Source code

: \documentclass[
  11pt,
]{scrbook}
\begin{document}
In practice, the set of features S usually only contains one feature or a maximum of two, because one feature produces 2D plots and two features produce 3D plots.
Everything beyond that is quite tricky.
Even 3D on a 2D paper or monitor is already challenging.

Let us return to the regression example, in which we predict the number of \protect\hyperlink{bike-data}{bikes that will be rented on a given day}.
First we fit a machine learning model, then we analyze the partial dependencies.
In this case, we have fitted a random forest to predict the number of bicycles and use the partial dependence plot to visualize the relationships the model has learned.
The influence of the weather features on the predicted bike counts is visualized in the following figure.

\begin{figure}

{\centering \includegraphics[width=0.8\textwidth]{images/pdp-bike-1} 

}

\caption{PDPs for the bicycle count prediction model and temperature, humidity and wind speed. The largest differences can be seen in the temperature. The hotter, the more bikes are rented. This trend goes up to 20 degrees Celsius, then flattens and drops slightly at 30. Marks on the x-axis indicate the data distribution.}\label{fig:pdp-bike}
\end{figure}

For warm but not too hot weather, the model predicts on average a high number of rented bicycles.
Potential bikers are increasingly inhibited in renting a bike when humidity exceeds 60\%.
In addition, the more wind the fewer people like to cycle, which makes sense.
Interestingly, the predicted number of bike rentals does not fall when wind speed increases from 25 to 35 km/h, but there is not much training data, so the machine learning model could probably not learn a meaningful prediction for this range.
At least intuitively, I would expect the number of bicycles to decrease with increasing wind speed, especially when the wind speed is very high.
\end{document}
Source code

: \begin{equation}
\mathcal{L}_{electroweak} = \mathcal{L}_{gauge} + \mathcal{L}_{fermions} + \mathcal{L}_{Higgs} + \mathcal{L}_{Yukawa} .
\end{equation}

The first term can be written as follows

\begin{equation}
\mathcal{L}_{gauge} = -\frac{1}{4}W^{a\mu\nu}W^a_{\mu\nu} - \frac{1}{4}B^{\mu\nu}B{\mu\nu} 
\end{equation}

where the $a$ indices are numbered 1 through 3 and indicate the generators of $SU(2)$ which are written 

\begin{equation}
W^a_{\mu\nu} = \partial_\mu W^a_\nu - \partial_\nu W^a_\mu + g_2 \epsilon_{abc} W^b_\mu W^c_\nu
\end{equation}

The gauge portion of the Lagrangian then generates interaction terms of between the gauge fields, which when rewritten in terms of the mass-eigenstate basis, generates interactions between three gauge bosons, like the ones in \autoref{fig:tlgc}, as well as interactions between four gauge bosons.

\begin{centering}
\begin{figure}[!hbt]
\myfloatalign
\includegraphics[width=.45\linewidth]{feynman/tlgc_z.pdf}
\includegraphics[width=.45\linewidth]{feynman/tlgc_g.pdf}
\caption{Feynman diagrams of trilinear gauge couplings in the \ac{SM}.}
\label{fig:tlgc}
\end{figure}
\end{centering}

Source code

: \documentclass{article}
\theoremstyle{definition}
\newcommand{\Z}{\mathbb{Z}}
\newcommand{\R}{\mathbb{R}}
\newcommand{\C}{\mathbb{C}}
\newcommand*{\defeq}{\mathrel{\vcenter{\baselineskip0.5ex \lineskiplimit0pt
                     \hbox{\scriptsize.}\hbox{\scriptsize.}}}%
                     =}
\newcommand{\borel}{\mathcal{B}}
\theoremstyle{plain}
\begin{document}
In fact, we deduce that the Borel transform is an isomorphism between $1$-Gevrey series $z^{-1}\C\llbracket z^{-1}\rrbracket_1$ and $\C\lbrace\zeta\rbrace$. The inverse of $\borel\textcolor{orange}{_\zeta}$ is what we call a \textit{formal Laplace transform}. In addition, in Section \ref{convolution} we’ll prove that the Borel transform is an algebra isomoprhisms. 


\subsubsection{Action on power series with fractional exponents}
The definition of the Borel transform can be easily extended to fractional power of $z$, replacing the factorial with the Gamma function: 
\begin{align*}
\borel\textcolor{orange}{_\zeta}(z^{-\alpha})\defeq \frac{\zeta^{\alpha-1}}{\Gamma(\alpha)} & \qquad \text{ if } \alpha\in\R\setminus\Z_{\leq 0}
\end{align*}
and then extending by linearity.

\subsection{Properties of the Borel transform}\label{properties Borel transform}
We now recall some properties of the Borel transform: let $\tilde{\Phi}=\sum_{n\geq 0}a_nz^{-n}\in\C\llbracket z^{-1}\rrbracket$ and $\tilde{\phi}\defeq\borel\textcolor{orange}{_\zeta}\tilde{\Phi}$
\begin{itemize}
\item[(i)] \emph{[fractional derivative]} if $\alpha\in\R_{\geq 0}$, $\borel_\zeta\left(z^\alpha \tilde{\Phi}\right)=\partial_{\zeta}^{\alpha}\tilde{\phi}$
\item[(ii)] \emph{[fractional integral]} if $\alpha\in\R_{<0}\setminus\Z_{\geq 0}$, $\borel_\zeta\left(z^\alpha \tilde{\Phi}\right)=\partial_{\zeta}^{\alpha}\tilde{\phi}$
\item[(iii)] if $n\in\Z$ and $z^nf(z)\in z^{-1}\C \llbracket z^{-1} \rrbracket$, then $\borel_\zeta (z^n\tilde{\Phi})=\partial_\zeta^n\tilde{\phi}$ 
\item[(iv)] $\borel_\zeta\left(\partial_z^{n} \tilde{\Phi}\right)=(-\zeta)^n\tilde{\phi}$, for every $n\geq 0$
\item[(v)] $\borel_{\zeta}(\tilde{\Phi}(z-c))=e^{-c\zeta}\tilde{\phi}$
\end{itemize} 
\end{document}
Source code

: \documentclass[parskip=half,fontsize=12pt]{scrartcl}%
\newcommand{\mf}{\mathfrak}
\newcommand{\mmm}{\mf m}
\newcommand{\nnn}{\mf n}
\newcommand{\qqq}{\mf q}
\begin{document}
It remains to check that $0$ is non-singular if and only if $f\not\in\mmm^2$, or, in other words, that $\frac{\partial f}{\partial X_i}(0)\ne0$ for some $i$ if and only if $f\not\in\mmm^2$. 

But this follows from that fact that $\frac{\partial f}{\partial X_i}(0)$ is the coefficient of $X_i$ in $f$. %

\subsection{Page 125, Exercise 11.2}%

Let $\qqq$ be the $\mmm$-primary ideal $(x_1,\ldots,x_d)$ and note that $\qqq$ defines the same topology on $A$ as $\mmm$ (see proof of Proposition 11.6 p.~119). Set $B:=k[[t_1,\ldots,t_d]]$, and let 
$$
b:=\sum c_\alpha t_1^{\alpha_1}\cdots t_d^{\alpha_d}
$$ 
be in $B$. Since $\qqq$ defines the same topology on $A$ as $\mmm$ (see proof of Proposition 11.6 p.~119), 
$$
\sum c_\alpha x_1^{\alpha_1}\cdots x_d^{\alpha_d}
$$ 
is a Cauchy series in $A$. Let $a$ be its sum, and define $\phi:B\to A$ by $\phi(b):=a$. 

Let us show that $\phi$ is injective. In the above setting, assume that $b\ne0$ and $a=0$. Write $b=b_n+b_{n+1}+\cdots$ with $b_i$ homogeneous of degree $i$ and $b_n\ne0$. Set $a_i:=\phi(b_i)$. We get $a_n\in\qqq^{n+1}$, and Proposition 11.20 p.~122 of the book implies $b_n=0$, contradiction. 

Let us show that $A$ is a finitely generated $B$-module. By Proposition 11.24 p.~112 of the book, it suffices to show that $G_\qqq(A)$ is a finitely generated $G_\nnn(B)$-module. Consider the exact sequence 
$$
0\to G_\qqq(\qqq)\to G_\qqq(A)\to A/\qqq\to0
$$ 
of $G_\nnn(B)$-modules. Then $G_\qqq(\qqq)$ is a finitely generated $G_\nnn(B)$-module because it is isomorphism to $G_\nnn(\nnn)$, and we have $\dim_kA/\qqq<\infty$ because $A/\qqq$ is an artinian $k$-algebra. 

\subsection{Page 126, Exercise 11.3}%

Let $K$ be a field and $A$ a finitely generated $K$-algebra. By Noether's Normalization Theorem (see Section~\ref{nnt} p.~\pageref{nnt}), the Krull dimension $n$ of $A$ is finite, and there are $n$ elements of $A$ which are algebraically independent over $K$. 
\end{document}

——————————

(What you have to do): Exactly as they stand, please print the lines from the first line of the records above down to the line that includes "In this case, we", both of those included and no others.

(Solution for this problem):
Source code

: \documentclass[
  11pt,
]{scrbook}
\begin{document}
In practice, the set of features S usually only contains one feature or a maximum of two, because one feature produces 2D plots and two features produce 3D plots.
Everything beyond that is quite tricky.
Even 3D on a 2D paper or monitor is already challenging.

Let us return to the regression example, in which we predict the number of \protect\hyperlink{bike-data}{bikes that will be rented on a given day}.
First we fit a machine learning model, then we analyze the partial dependencies.
In this case, we have fitted a random forest to predict the number of bicycles and use the partial dependence plot to visualize the relationships the model has learned.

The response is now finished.